**Data to process**
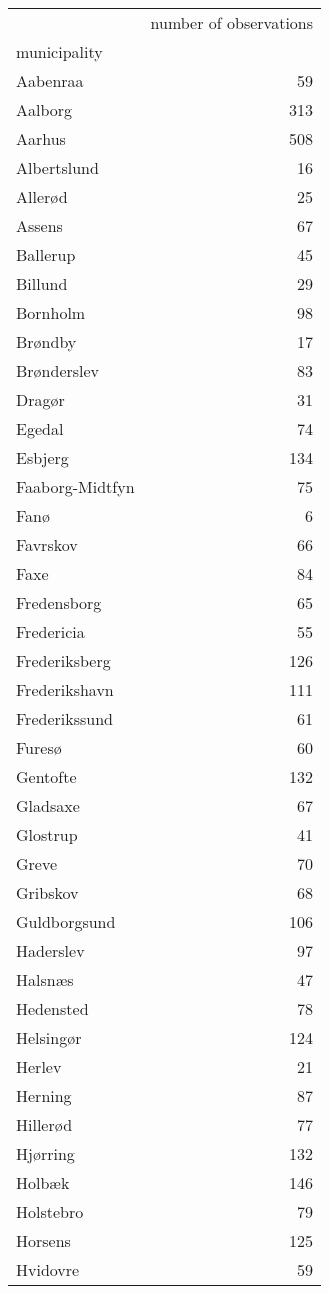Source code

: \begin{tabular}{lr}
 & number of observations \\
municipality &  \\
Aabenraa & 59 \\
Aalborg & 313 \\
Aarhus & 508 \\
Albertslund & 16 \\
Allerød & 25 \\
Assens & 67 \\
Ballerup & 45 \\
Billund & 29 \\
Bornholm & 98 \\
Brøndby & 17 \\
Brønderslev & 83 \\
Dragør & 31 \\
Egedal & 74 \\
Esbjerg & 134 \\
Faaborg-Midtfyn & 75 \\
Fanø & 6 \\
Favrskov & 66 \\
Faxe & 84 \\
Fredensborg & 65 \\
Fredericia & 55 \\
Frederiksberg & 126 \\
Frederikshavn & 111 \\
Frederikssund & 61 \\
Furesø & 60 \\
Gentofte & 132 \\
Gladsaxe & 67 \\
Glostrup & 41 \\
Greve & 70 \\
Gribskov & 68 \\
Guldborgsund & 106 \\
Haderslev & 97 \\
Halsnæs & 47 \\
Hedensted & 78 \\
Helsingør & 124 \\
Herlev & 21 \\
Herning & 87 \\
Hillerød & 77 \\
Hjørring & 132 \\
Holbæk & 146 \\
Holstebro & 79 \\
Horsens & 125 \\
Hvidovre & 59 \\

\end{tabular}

**Exercise description**
Reproduce verbatim only the segment of the listing bounded by the line containing "Brønderslev & 83 \\" and the line containing "Holbæk & 146 \\", with both boundary lines included.

**Result of the task**
Brønderslev & 83 \\
Dragør & 31 \\
Egedal & 74 \\
Esbjerg & 134 \\
Faaborg-Midtfyn & 75 \\
Fanø & 6 \\
Favrskov & 66 \\
Faxe & 84 \\
Fredensborg & 65 \\
Fredericia & 55 \\
Frederiksberg & 126 \\
Frederikshavn & 111 \\
Frederikssund & 61 \\
Furesø & 60 \\
Gentofte & 132 \\
Gladsaxe & 67 \\
Glostrup & 41 \\
Greve & 70 \\
Gribskov & 68 \\
Guldborgsund & 106 \\
Haderslev & 97 \\
Halsnæs & 47 \\
Hedensted & 78 \\
Helsingør & 124 \\
Herlev & 21 \\
Herning & 87 \\
Hillerød & 77 \\
Hjørring & 132 \\
Holbæk & 146 \\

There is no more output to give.